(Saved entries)
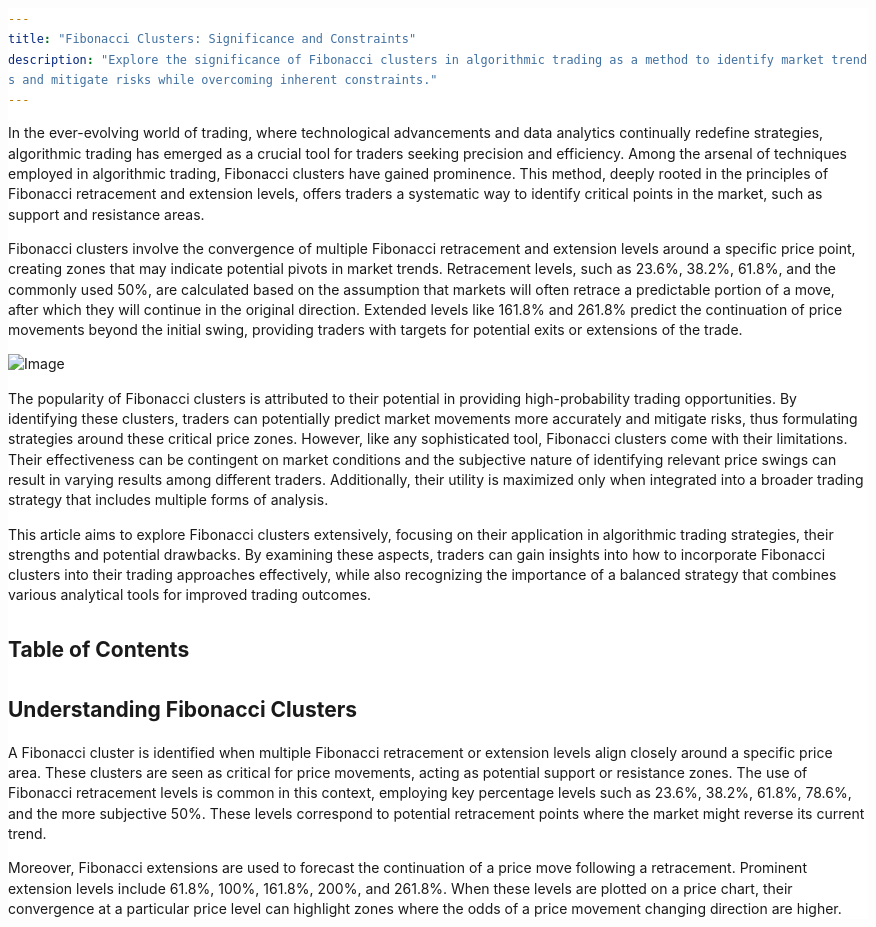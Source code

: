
 ```yaml
---
title: "Fibonacci Clusters: Significance and Constraints"
description: "Explore the significance of Fibonacci clusters in algorithmic trading as a method to identify market trends and mitigate risks while overcoming inherent constraints."
---
```


In the ever-evolving world of trading, where technological advancements and data analytics continually redefine strategies, algorithmic trading has emerged as a crucial tool for traders seeking precision and efficiency. Among the arsenal of techniques employed in algorithmic trading, Fibonacci clusters have gained prominence. This method, deeply rooted in the principles of Fibonacci retracement and extension levels, offers traders a systematic way to identify critical points in the market, such as support and resistance areas.

Fibonacci clusters involve the convergence of multiple Fibonacci retracement and extension levels around a specific price point, creating zones that may indicate potential pivots in market trends. Retracement levels, such as 23.6%, 38.2%, 61.8%, and the commonly used 50%, are calculated based on the assumption that markets will often retrace a predictable portion of a move, after which they will continue in the original direction. Extended levels like 161.8% and 261.8% predict the continuation of price movements beyond the initial swing, providing traders with targets for potential exits or extensions of the trade.

![Image](images/1.jpeg)

The popularity of Fibonacci clusters is attributed to their potential in providing high-probability trading opportunities. By identifying these clusters, traders can potentially predict market movements more accurately and mitigate risks, thus formulating strategies around these critical price zones. However, like any sophisticated tool, Fibonacci clusters come with their limitations. Their effectiveness can be contingent on market conditions and the subjective nature of identifying relevant price swings can result in varying results among different traders. Additionally, their utility is maximized only when integrated into a broader trading strategy that includes multiple forms of analysis.

This article aims to explore Fibonacci clusters extensively, focusing on their application in algorithmic trading strategies, their strengths and potential drawbacks. By examining these aspects, traders can gain insights into how to incorporate Fibonacci clusters into their trading approaches effectively, while also recognizing the importance of a balanced strategy that combines various analytical tools for improved trading outcomes.

## Table of Contents

## Understanding Fibonacci Clusters

A Fibonacci cluster is identified when multiple Fibonacci retracement or extension levels align closely around a specific price area. These clusters are seen as critical for price movements, acting as potential support or resistance zones. The use of Fibonacci retracement levels is common in this context, employing key percentage levels such as 23.6%, 38.2%, 61.8%, 78.6%, and the more subjective 50%. These levels correspond to potential retracement points where the market might reverse its current trend.

Moreover, Fibonacci extensions are used to forecast the continuation of a price move following a retracement. Prominent extension levels include 61.8%, 100%, 161.8%, 200%, and 261.8%. When these levels are plotted on a price chart, their convergence at a particular price level can highlight zones where the odds of a price movement changing direction are higher. 

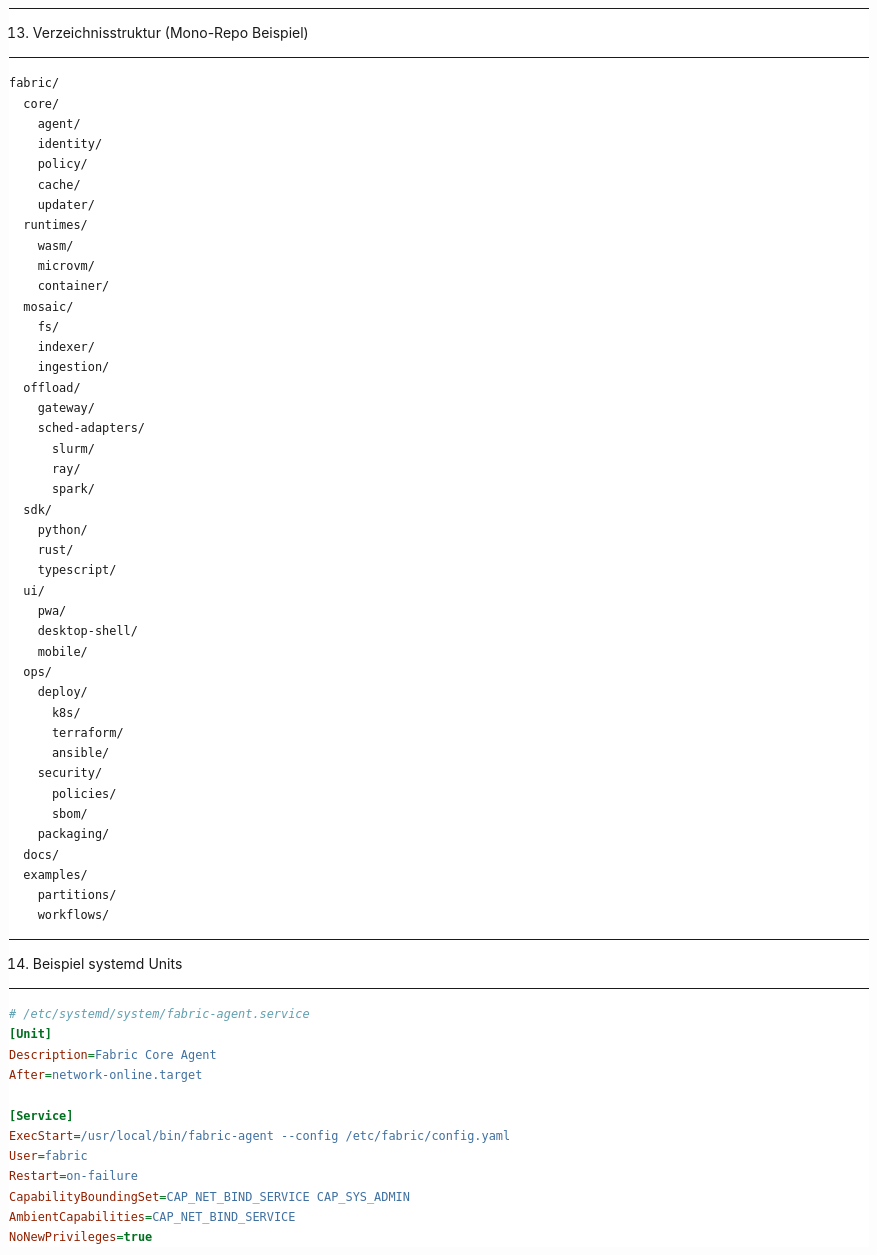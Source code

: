 ----------------------------------
13. Verzeichnisstruktur (Mono-Repo Beispiel)
----------------------------------
```text
fabric/
  core/
    agent/
    identity/
    policy/
    cache/
    updater/
  runtimes/
    wasm/
    microvm/
    container/
  mosaic/
    fs/
    indexer/
    ingestion/
  offload/
    gateway/
    sched-adapters/
      slurm/
      ray/
      spark/
  sdk/
    python/
    rust/
    typescript/
  ui/
    pwa/
    desktop-shell/
    mobile/
  ops/
    deploy/
      k8s/
      terraform/
      ansible/
    security/
      policies/
      sbom/
    packaging/
  docs/
  examples/
    partitions/
    workflows/
```

----------------------------------
14. Beispiel systemd Units
----------------------------------
```ini
# /etc/systemd/system/fabric-agent.service
[Unit]
Description=Fabric Core Agent
After=network-online.target

[Service]
ExecStart=/usr/local/bin/fabric-agent --config /etc/fabric/config.yaml
User=fabric
Restart=on-failure
CapabilityBoundingSet=CAP_NET_BIND_SERVICE CAP_SYS_ADMIN
AmbientCapabilities=CAP_NET_BIND_SERVICE
NoNewPrivileges=true
```
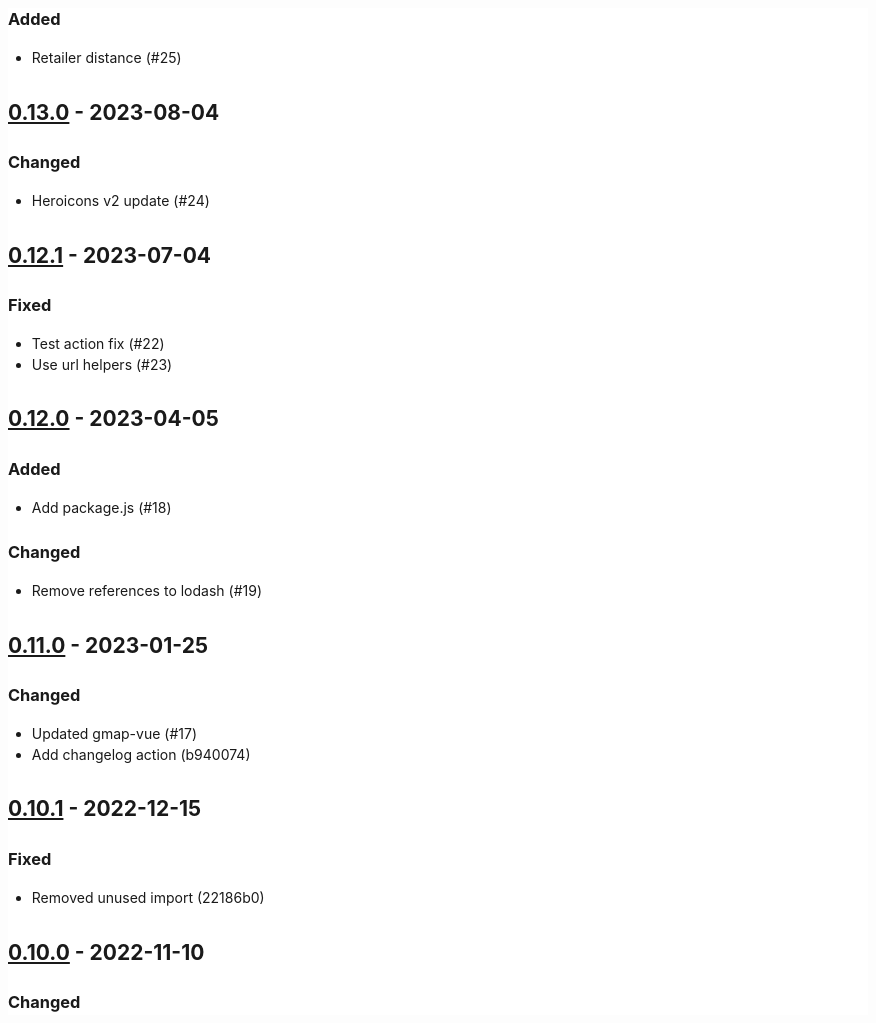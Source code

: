 ### Added

- Retailer distance (#25)

## [0.13.0](https://github.com/rapidez/smile-store-locator/releases/tag/0.13.0) - 2023-08-04

### Changed

- Heroicons v2 update (#24)

## [0.12.1](https://github.com/rapidez/smile-store-locator/releases/tag/0.12.1) - 2023-07-04

### Fixed

- Test action fix (#22)
- Use url helpers (#23)

## [0.12.0](https://github.com/rapidez/smile-store-locator/releases/tag/0.12.0) - 2023-04-05

### Added

- Add package.js (#18)

### Changed

- Remove references to lodash (#19)

## [0.11.0](https://github.com/rapidez/smile-store-locator/releases/tag/0.11.0) - 2023-01-25

### Changed

- Updated gmap-vue (#17)
- Add changelog action (b940074)

## [0.10.1](https://github.com/rapidez/smile-store-locator/releases/tag/0.10.1) - 2022-12-15

### Fixed

- Removed unused import (22186b0)

## [0.10.0](https://github.com/rapidez/smile-store-locator/releases/tag/0.10.0) - 2022-11-10

### Changed
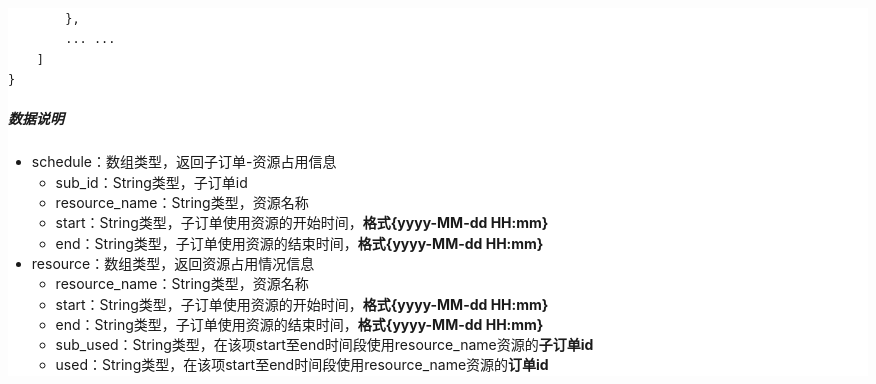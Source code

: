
 ```
        },
        ... ...
    ]
}
```

##### 数据说明

- schedule：数组类型，返回子订单-资源占用信息
  - sub_id：String类型，子订单id
  - resource_name：String类型，资源名称
  - start：String类型，子订单使用资源的开始时间，**格式{yyyy-MM-dd HH:mm}**
  - end：String类型，子订单使用资源的结束时间，**格式{yyyy-MM-dd HH:mm}**
- resource：数组类型，返回资源占用情况信息
  - resource_name：String类型，资源名称
  - start：String类型，子订单使用资源的开始时间，**格式{yyyy-MM-dd HH:mm}**
  - end：String类型，子订单使用资源的结束时间，**格式{yyyy-MM-dd HH:mm}**
  - sub_used：String类型，在该项start至end时间段使用resource_name资源的**子订单id**
  - used：String类型，在该项start至end时间段使用resource_name资源的**订单id**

*EXERCISE DESCRIPTION*: Copy word for word each line of the data above, from the first through the one containing "In the ever-evolving", and include no pictures.

*EXERCISE OUTPUT*:
Source code

:
 ```yaml
---
title: "Fibonacci Clusters: Significance and Constraints"
description: "Explore the significance of Fibonacci clusters in algorithmic trading as a method to identify market trends and mitigate risks while overcoming inherent constraints."
---
```


In the ever-evolving world of trading, where technological advancements and data analytics continually redefine strategies, algorithmic trading has emerged as a crucial tool for traders seeking precision and efficiency. Among the arsenal of techniques employed in algorithmic trading, Fibonacci clusters have gained prominence. This method, deeply rooted in the principles of Fibonacci retracement and extension levels, offers traders a systematic way to identify critical points in the market, such as support and resistance areas.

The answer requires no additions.